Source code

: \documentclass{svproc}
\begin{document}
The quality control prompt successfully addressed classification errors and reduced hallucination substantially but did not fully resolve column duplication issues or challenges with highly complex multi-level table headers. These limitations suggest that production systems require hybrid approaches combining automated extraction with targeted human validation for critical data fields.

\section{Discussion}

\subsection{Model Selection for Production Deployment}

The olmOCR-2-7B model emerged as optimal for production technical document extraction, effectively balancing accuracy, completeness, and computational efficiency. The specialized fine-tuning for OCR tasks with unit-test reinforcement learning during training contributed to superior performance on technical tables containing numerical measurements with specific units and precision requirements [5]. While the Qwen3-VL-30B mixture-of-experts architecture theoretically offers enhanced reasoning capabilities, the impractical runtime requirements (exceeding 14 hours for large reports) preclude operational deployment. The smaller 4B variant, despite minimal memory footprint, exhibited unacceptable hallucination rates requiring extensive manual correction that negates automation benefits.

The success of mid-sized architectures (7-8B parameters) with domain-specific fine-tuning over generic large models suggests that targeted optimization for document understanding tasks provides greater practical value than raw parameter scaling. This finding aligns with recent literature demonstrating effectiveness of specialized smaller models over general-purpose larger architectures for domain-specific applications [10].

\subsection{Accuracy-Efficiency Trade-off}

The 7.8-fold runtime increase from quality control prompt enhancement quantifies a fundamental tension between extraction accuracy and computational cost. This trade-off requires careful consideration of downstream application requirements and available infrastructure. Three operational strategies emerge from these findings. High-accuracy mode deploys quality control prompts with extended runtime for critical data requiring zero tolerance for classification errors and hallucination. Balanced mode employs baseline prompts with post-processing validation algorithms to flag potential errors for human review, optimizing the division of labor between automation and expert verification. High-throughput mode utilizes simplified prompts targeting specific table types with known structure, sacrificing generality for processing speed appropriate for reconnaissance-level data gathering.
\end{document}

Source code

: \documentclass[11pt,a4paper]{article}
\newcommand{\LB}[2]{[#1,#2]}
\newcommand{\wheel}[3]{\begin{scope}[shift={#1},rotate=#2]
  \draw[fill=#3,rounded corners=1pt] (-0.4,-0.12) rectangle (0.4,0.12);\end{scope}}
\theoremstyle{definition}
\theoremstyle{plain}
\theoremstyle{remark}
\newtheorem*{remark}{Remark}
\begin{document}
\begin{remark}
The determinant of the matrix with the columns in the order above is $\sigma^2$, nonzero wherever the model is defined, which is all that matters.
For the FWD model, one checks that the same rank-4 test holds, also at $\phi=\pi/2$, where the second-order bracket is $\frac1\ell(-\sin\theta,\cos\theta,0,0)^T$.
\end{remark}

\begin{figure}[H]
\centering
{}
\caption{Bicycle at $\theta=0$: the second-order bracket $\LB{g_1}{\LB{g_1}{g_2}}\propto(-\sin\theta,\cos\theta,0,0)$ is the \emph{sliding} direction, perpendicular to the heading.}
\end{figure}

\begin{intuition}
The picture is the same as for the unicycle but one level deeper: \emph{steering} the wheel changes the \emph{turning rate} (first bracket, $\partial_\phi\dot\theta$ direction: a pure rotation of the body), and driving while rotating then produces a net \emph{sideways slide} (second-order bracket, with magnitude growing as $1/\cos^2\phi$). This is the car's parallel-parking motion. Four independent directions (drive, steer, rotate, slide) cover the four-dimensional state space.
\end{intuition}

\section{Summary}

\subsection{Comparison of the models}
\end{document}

• _What is expected_:
Copy out the lines above exactly, beginning at the one that contains "For the FWD" and ending at the one that contains "at $\theta=0$: the".

• _Response to the exercise_:
For the FWD model, one checks that the same rank-4 test holds, also at $\phi=\pi/2$, where the second-order bracket is $\frac1\ell(-\sin\theta,\cos\theta,0,0)^T$.
\end{remark}

\begin{figure}[H]
\centering
{}
\caption{Bicycle at $\theta=0$: the second-order bracket $\LB{g_1}{\LB{g_1}{g_2}}\propto(-\sin\theta,\cos\theta,0,0)$ is the \emph{sliding} direction, perpendicular to the heading.}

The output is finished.